### Task to complete
Leaving the pictures aside, repeat each line below exactly.

### Entries provided

──────

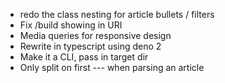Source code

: - redo the class nesting for article bullets / filters
- Fix /build showing in URI
- Media queries for responsive design
- Rewrite in typescript using deno 2
- Make it a CLI, pass in target dir
- Only split on first --- when parsing an article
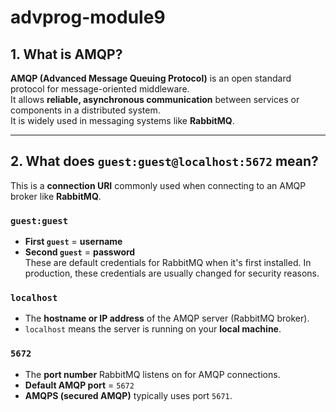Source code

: # advprog-module9

## 1. What is AMQP?

**AMQP (Advanced Message Queuing Protocol)** is an open standard protocol for message-oriented middleware.  
It allows **reliable, asynchronous communication** between services or components in a distributed system.  
It is widely used in messaging systems like **RabbitMQ**.

---

## 2. What does `guest:guest@localhost:5672` mean?

This is a **connection URI** commonly used when connecting to an AMQP broker like **RabbitMQ**.  

### `guest:guest`
- **First `guest`** = **username**  
- **Second `guest`** = **password**  
These are default credentials for RabbitMQ when it's first installed. In production, these credentials are usually changed for security reasons.

### `localhost`
- The **hostname or IP address** of the AMQP server (RabbitMQ broker).  
- `localhost` means the server is running on your **local machine**.

### `5672`
- The **port number** RabbitMQ listens on for AMQP connections.  
- **Default AMQP port** = `5672`  
- **AMQPS (secured AMQP)** typically uses port `5671`.
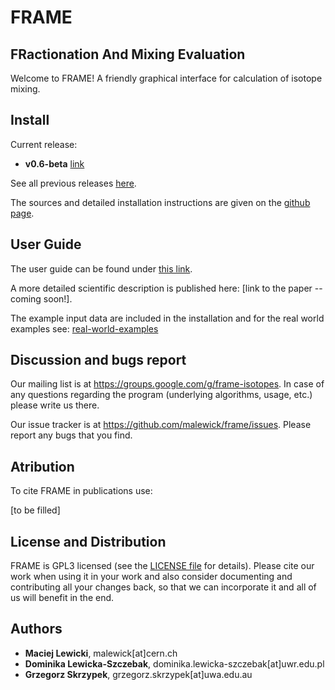 # FRAME
## FRactionation And Mixing Evaluation

Welcome to FRAME! A friendly graphical interface for calculation of isotope mixing.


## Install

Current release:
 - **v0.6-beta** [link](https://github.com/malewick/frame/releases/tag/v0.6-beta)

See all previous releases [here](https://github.com/malewick/frame/releases/).

The sources and detailed installation instructions are given on the [github page](https://github.com/malewick/frame).

## User Guide

The user guide can be found under [this link](user_guide.md).

A more detailed scientific description is published here: [link to the paper -- coming soon!].

The example input data are included in the installation and for the real world examples see: [real-world-examples](https://github.com/malewick/frame/tree/main/input/real%20world%20examples)



## Discussion and bugs report

Our mailing list is at https://groups.google.com/g/frame-isotopes. In case of any questions regarding the program (underlying algorithms, usage, etc.) please write us there.

Our issue tracker is at https://github.com/malewick/frame/issues. Please report any bugs that you find. 


## Atribution
To cite FRAME in publications use:

[to be filled]


## License and Distribution
FRAME is GPL3 licensed (see the [LICENSE file](https://github.com/malewick/frame/blob/main/LICENSE) for details). Please cite our work when using it in your work and also consider documenting and contributing all your changes back, so that we can incorporate it and all of us will benefit in the end.


## Authors
 - **Maciej Lewicki**, malewick[at]cern.ch
 - **Dominika Lewicka-Szczebak**, dominika.lewicka-szczebak[at]uwr.edu.pl
 - **Grzegorz Skrzypek**, grzegorz.skrzypek[at]uwa.edu.au
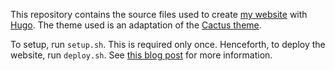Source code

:This repository contains the source files used to create [my
website](https://unia.github.io) with [Hugo](https://gohugo.io). The theme used
is an adaptation of the [Cactus theme](http://themes.gohugo.io/cactus/).

To setup, run `setup.sh`. This is required only once. Henceforth, to deploy the
website, run `deploy.sh`. See [this blog
post](https://unia.github.io/blog/deploying-hugo-on-personal-gh-pages/index.html)
for more information.
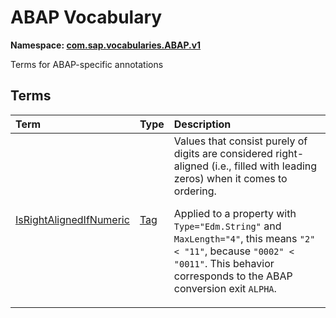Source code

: # ABAP Vocabulary
**Namespace: [com.sap.vocabularies.ABAP.v1](ABAP.xml)**

Terms for ABAP-specific annotations


## Terms

Term|Type|Description
:---|:---|:----------
[IsRightAlignedIfNumeric](ABAP.xml#L32)|[Tag](https://github.com/oasis-tcs/odata-vocabularies/blob/master/vocabularies/Org.OData.Core.V1.md#Tag)|<a name="IsRightAlignedIfNumeric"></a>Values that consist purely of digits are considered right-aligned (i.e., filled with leading zeros) when it comes to ordering.<p>Applied to a property with `Type="Edm.String"` and `MaxLength="4"`, this means `"2" < "11"`, because `"0002" < "0011"`. This behavior corresponds to the ABAP conversion exit `ALPHA`.</p>
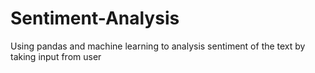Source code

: # Sentiment-Analysis
Using pandas and machine learning to analysis sentiment of the text by taking input from user 
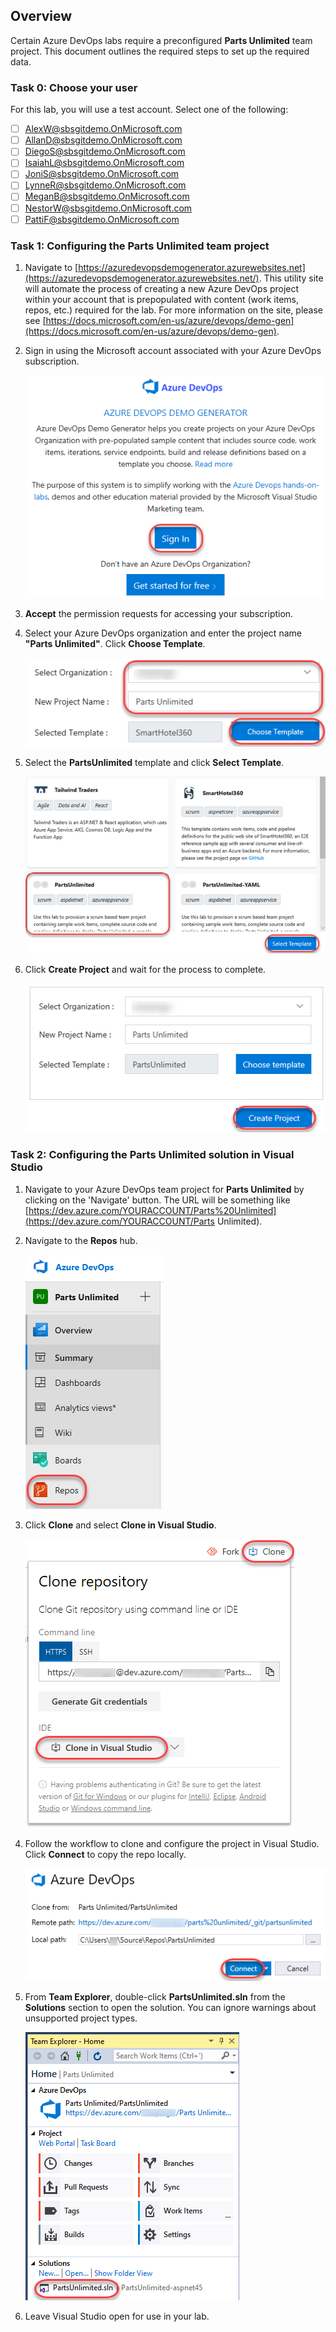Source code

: <a name="Overview"></a>
## Overview ##
Certain Azure DevOps labs require a preconfigured **Parts Unlimited** team project. This document outlines the required steps to set up the required data.

### Task 0: Choose your user ###
For this lab, you will use a test account.  Select one of the following:
- [ ] AlexW@sbsgitdemo.OnMicrosoft.com
- [ ] AllanD@sbsgitdemo.OnMicrosoft.com
- [ ] DiegoS@sbsgitdemo.OnMicrosoft.com
- [ ] IsaiahL@sbsgitdemo.OnMicrosoft.com
- [ ] JoniS@sbsgitdemo.OnMicrosoft.com
- [ ] LynneR@sbsgitdemo.OnMicrosoft.com
- [ ] MeganB@sbsgitdemo.OnMicrosoft.com
- [ ] NestorW@sbsgitdemo.OnMicrosoft.com
- [ ] PattiF@sbsgitdemo.OnMicrosoft.com

<a name="Ex0Task1"></a>
### Task 1: Configuring the Parts Unlimited team project ###

1. Navigate to [https://azuredevopsdemogenerator.azurewebsites.net](https://azuredevopsdemogenerator.azurewebsites.net/). This utility site will automate the process of creating a new Azure DevOps project within your account that is prepopulated with content (work items, repos, etc.) required for the lab. For more information on the site, please see [https://docs.microsoft.com/en-us/azure/devops/demo-gen](https://docs.microsoft.com/en-us/azure/devops/demo-gen).

1. Sign in using the Microsoft account associated with your Azure DevOps subscription.

    ![](images/000.png)

1. **Accept** the permission requests for accessing your subscription.

1. Select your Azure DevOps organization and enter the project name **"Parts Unlimited"**. Click **Choose Template**.

    ![](images/001.png)

1. Select the **PartsUnlimited** template and click **Select Template**.

    ![](images/002.png)

1. Click **Create Project** and wait for the process to complete.

    ![](images/003.png)

<a name="Ex0Task2"></a>
### Task 2: Configuring the Parts Unlimited solution in Visual Studio ###


1. Navigate to your Azure DevOps team project for **Parts Unlimited** by clicking on the 'Navigate' button. The URL will be something like [https://dev.azure.com/YOURACCOUNT/Parts%20Unlimited](https://dev.azure.com/YOURACCOUNT/Parts Unlimited).

2. Navigate to the **Repos** hub.

    ![](images/004.png)

3. Click **Clone** and select **Clone in Visual Studio**.

    ![](images/005.png)

4. Follow the workflow to clone and configure the project in Visual Studio. Click **Connect** to copy the repo locally.

    ![](images/006.png)

5. From **Team Explorer**, double-click **PartsUnlimited.sln** from the **Solutions** section to open the solution. You can ignore warnings about unsupported project types.

    ![](images/007.png)

6. Leave Visual Studio open for use in your lab.

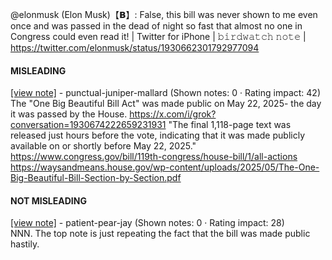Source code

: @elonmusk (Elon Musk)【𝗕】: False, this bill was never shown to me even once and was passed in the dead of night so fast that almost no one in Congress could even read it! | Twitter for iPhone | 𝚋𝚒𝚛𝚍𝚠𝚊𝚝𝚌𝚑 𝚗𝚘𝚝𝚎 | https://twitter.com/elonmusk/status/1930662301792977094

#### MISLEADING

[[view note]](https://x.com/i/birdwatch/n/1930677256361226490) - punctual-juniper-mallard (Shown notes: 0 · Rating impact: 42)\
The "One Big Beautiful Bill Act" was made public on May 22, 2025- the day it was passed by the House.
https://x.com/i/grok?conversation=1930674222659231931
"The final 1,118-page text was released just hours before the vote, indicating that it was made publicly available on or shortly before May 22, 2025."
https://www.congress.gov/bill/119th-congress/house-bill/1/all-actions
https://waysandmeans.house.gov/wp-content/uploads/2025/05/The-One-Big-Beautiful-Bill-Section-by-Section.pdf

#### NOT MISLEADING

[[view note]](https://x.com/i/birdwatch/n/1930690633951248521) - patient-pear-jay (Shown notes: 0 · Rating impact: 28)\
NNN.
The top note is just repeating the fact that the bill was made public hastily.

──────

### Finished task
Source code

: - redo the class nesting for article bullets / filters
- Fix /build showing in URI
- Media queries for responsive design
- Rewrite in typescript using deno 2
- Make it a CLI, pass in target dir
- Only split on first --- when parsing an article
Source code

: # advprog-module9

## 1. What is AMQP?

**AMQP (Advanced Message Queuing Protocol)** is an open standard protocol for message-oriented middleware.  
It allows **reliable, asynchronous communication** between services or components in a distributed system.  
It is widely used in messaging systems like **RabbitMQ**.

---

## 2. What does `guest:guest@localhost:5672` mean?

This is a **connection URI** commonly used when connecting to an AMQP broker like **RabbitMQ**.  

### `guest:guest`
- **First `guest`** = **username**  
- **Second `guest`** = **password**  
These are default credentials for RabbitMQ when it's first installed. In production, these credentials are usually changed for security reasons.

### `localhost`
- The **hostname or IP address** of the AMQP server (RabbitMQ broker).  
- `localhost` means the server is running on your **local machine**.

### `5672`
- The **port number** RabbitMQ listens on for AMQP connections.  
- **Default AMQP port** = `5672`  
- **AMQPS (secured AMQP)** typically uses port `5671`.
 # FRAME
## FRactionation And Mixing Evaluation

Welcome to FRAME! A friendly graphical interface for calculation of isotope mixing.


## Install

Current release:
 - **v0.6-beta** [link](https://github.com/malewick/frame/releases/tag/v0.6-beta)

See all previous releases [here](https://github.com/malewick/frame/releases/).

The sources and detailed installation instructions are given on the [github page](https://github.com/malewick/frame).

## User Guide

The user guide can be found under [this link](user_guide.md).

A more detailed scientific description is published here: [link to the paper -- coming soon!].

The example input data are included in the installation and for the real world examples see: [real-world-examples](https://github.com/malewick/frame/tree/main/input/real%20world%20examples)



## Discussion and bugs report

Our mailing list is at https://groups.google.com/g/frame-isotopes. In case of any questions regarding the program (underlying algorithms, usage, etc.) please write us there.

Our issue tracker is at https://github.com/malewick/frame/issues. Please report any bugs that you find. 


## Atribution
To cite FRAME in publications use:

[to be filled]


## License and Distribution
FRAME is GPL3 licensed (see the [LICENSE file](https://github.com/malewick/frame/blob/main/LICENSE) for details). Please cite our work when using it in your work and also consider documenting and contributing all your changes back, so that we can incorporate it and all of us will benefit in the end.


## Authors
 - **Maciej Lewicki**, malewick[at]cern.ch
 - **Dominika Lewicka-Szczebak**, dominika.lewicka-szczebak[at]uwr.edu.pl
 - **Grzegorz Skrzypek**, grzegorz.skrzypek[at]uwa.edu.au
Source code

:This repository contains the source files used to create [my
website](https://unia.github.io) with [Hugo](https://gohugo.io). The theme used
is an adaptation of the [Cactus theme](http://themes.gohugo.io/cactus/).

To setup, run `setup.sh`. This is required only once. Henceforth, to deploy the
website, run `deploy.sh`. See [this blog
post](https://unia.github.io/blog/deploying-hugo-on-personal-gh-pages/index.html)
for more information.
Source code

: # ABAP Vocabulary
**Namespace: [com.sap.vocabularies.ABAP.v1](ABAP.xml)**

Terms for ABAP-specific annotations


## Terms

Term|Type|Description
:---|:---|:----------
[IsRightAlignedIfNumeric](ABAP.xml#L32)|[Tag](https://github.com/oasis-tcs/odata-vocabularies/blob/master/vocabularies/Org.OData.Core.V1.md#Tag)|<a name="IsRightAlignedIfNumeric"></a>Values that consist purely of digits are considered right-aligned (i.e., filled with leading zeros) when it comes to ordering.<p>Applied to a property with `Type="Edm.String"` and `MaxLength="4"`, this means `"2" < "11"`, because `"0002" < "0011"`. This behavior corresponds to the ABAP conversion exit `ALPHA`.</p>
Source code

: # Sentiment-Analysis
Using pandas and machine learning to analysis sentiment of the text by taking input from user 
Source code

: <a name="Overview"></a>
## Overview ##
Certain Azure DevOps labs require a preconfigured **Parts Unlimited** team project. This document outlines the required steps to set up the required data.

### Task 0: Choose your user ###
For this lab, you will use a test account.  Select one of the following:
- [ ] AlexW@sbsgitdemo.OnMicrosoft.com
- [ ] AllanD@sbsgitdemo.OnMicrosoft.com
- [ ] DiegoS@sbsgitdemo.OnMicrosoft.com
- [ ] IsaiahL@sbsgitdemo.OnMicrosoft.com
- [ ] JoniS@sbsgitdemo.OnMicrosoft.com
- [ ] LynneR@sbsgitdemo.OnMicrosoft.com
- [ ] MeganB@sbsgitdemo.OnMicrosoft.com
- [ ] NestorW@sbsgitdemo.OnMicrosoft.com
- [ ] PattiF@sbsgitdemo.OnMicrosoft.com

<a name="Ex0Task1"></a>
### Task 1: Configuring the Parts Unlimited team project ###

1. Navigate to [https://azuredevopsdemogenerator.azurewebsites.net](https://azuredevopsdemogenerator.azurewebsites.net/). This utility site will automate the process of creating a new Azure DevOps project within your account that is prepopulated with content (work items, repos, etc.) required for the lab. For more information on the site, please see [https://docs.microsoft.com/en-us/azure/devops/demo-gen](https://docs.microsoft.com/en-us/azure/devops/demo-gen).

1. Sign in using the Microsoft account associated with your Azure DevOps subscription.

    ![](images/000.png)

1. **Accept** the permission requests for accessing your subscription.

1. Select your Azure DevOps organization and enter the project name **"Parts Unlimited"**. Click **Choose Template**.

    ![](images/001.png)

1. Select the **PartsUnlimited** template and click **Select Template**.

    ![](images/002.png)

1. Click **Create Project** and wait for the process to complete.

    ![](images/003.png)

<a name="Ex0Task2"></a>
### Task 2: Configuring the Parts Unlimited solution in Visual Studio ###


1. Navigate to your Azure DevOps team project for **Parts Unlimited** by clicking on the 'Navigate' button. The URL will be something like [https://dev.azure.com/YOURACCOUNT/Parts%20Unlimited](https://dev.azure.com/YOURACCOUNT/Parts Unlimited).

2. Navigate to the **Repos** hub.

    ![](images/004.png)

3. Click **Clone** and select **Clone in Visual Studio**.

    ![](images/005.png)

4. Follow the workflow to clone and configure the project in Visual Studio. Click **Connect** to copy the repo locally.

    ![](images/006.png)

5. From **Team Explorer**, double-click **PartsUnlimited.sln** from the **Solutions** section to open the solution. You can ignore warnings about unsupported project types.

    ![](images/007.png)

6. Leave Visual Studio open for use in your lab.

Source code

: @elonmusk (Elon Musk)【𝗕】: False, this bill was never shown to me even once and was passed in the dead of night so fast that almost no one in Congress could even read it! | Twitter for iPhone | 𝚋𝚒𝚛𝚍𝚠𝚊𝚝𝚌𝚑 𝚗𝚘𝚝𝚎 | https://twitter.com/elonmusk/status/1930662301792977094

#### MISLEADING

[[view note]](https://x.com/i/birdwatch/n/1930677256361226490) - punctual-juniper-mallard (Shown notes: 0 · Rating impact: 42)\
The "One Big Beautiful Bill Act" was made public on May 22, 2025- the day it was passed by the House.
https://x.com/i/grok?conversation=1930674222659231931
"The final 1,118-page text was released just hours before the vote, indicating that it was made publicly available on or shortly before May 22, 2025."
https://www.congress.gov/bill/119th-congress/house-bill/1/all-actions
https://waysandmeans.house.gov/wp-content/uploads/2025/05/The-One-Big-Beautiful-Bill-Section-by-Section.pdf

#### NOT MISLEADING

[[view note]](https://x.com/i/birdwatch/n/1930690633951248521) - patient-pear-jay (Shown notes: 0 · Rating impact: 28)\
NNN.
The top note is just repeating the fact that the bill was made public hastily.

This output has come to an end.